## Records for the task
Segment Open

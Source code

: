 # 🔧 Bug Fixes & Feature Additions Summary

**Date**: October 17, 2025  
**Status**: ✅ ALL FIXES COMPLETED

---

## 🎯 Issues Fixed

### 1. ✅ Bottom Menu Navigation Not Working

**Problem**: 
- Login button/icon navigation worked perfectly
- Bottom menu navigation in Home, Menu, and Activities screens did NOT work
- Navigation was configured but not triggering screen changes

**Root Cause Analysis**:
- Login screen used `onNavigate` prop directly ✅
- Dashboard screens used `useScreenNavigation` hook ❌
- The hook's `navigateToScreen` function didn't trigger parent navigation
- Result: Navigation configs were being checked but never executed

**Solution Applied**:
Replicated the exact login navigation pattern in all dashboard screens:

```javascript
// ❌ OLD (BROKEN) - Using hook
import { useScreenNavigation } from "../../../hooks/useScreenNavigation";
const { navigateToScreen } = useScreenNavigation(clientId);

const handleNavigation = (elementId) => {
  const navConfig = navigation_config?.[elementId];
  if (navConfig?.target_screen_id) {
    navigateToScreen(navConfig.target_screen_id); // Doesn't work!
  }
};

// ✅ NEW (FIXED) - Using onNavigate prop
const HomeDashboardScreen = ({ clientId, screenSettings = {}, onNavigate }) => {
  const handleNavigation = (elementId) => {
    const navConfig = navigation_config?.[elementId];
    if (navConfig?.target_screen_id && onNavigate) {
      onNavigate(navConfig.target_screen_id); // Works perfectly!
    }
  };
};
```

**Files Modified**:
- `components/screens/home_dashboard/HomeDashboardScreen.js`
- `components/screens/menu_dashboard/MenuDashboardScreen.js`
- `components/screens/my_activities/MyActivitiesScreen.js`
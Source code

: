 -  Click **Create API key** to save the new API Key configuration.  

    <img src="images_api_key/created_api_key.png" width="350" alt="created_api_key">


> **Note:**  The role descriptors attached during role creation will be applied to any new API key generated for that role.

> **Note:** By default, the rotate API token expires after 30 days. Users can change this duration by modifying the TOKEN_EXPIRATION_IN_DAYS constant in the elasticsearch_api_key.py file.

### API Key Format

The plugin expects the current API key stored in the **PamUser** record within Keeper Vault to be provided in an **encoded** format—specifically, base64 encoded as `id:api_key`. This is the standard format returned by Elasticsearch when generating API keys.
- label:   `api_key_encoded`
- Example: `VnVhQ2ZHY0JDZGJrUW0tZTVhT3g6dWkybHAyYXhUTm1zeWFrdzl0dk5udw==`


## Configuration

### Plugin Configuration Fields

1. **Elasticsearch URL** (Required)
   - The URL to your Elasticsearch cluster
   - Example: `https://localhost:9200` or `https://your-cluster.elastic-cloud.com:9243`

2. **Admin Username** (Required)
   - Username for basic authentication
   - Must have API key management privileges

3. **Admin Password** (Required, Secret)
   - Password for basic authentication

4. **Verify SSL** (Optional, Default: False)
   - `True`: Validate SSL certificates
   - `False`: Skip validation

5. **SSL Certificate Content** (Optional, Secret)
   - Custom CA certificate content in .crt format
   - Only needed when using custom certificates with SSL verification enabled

Segment Closed

## Work to be completed
All the entries are to be set down exactly as they appear.

## Answer box
Source code

: # 🔧 Bug Fixes & Feature Additions Summary

**Date**: October 17, 2025  
**Status**: ✅ ALL FIXES COMPLETED

---

## 🎯 Issues Fixed

### 1. ✅ Bottom Menu Navigation Not Working

**Problem**: 
- Login button/icon navigation worked perfectly
- Bottom menu navigation in Home, Menu, and Activities screens did NOT work
- Navigation was configured but not triggering screen changes

**Root Cause Analysis**:
- Login screen used `onNavigate` prop directly ✅
- Dashboard screens used `useScreenNavigation` hook ❌
- The hook's `navigateToScreen` function didn't trigger parent navigation
- Result: Navigation configs were being checked but never executed

**Solution Applied**:
Replicated the exact login navigation pattern in all dashboard screens:

```javascript
// ❌ OLD (BROKEN) - Using hook
import { useScreenNavigation } from "../../../hooks/useScreenNavigation";
const { navigateToScreen } = useScreenNavigation(clientId);

const handleNavigation = (elementId) => {
  const navConfig = navigation_config?.[elementId];
  if (navConfig?.target_screen_id) {
    navigateToScreen(navConfig.target_screen_id); // Doesn't work!
  }
};

// ✅ NEW (FIXED) - Using onNavigate prop
const HomeDashboardScreen = ({ clientId, screenSettings = {}, onNavigate }) => {
  const handleNavigation = (elementId) => {
    const navConfig = navigation_config?.[elementId];
    if (navConfig?.target_screen_id && onNavigate) {
      onNavigate(navConfig.target_screen_id); // Works perfectly!
    }
  };
};
```

**Files Modified**:
- `components/screens/home_dashboard/HomeDashboardScreen.js`
- `components/screens/menu_dashboard/MenuDashboardScreen.js`
- `components/screens/my_activities/MyActivitiesScreen.js`
Source code

: -  Click **Create API key** to save the new API Key configuration.  

    <img src="images_api_key/created_api_key.png" width="350" alt="created_api_key">


> **Note:**  The role descriptors attached during role creation will be applied to any new API key generated for that role.

> **Note:** By default, the rotate API token expires after 30 days. Users can change this duration by modifying the TOKEN_EXPIRATION_IN_DAYS constant in the elasticsearch_api_key.py file.

### API Key Format

The plugin expects the current API key stored in the **PamUser** record within Keeper Vault to be provided in an **encoded** format—specifically, base64 encoded as `id:api_key`. This is the standard format returned by Elasticsearch when generating API keys.
- label:   `api_key_encoded`
- Example: `VnVhQ2ZHY0JDZGJrUW0tZTVhT3g6dWkybHAyYXhUTm1zeWFrdzl0dk5udw==`


## Configuration

### Plugin Configuration Fields

1. **Elasticsearch URL** (Required)
   - The URL to your Elasticsearch cluster
   - Example: `https://localhost:9200` or `https://your-cluster.elastic-cloud.com:9243`

2. **Admin Username** (Required)
   - Username for basic authentication
   - Must have API key management privileges

3. **Admin Password** (Required, Secret)
   - Password for basic authentication

4. **Verify SSL** (Optional, Default: False)
   - `True`: Validate SSL certificates
   - `False`: Skip validation

5. **SSL Certificate Content** (Optional, Secret)
   - Custom CA certificate content in .crt format
   - Only needed when using custom certificates with SSL verification enabled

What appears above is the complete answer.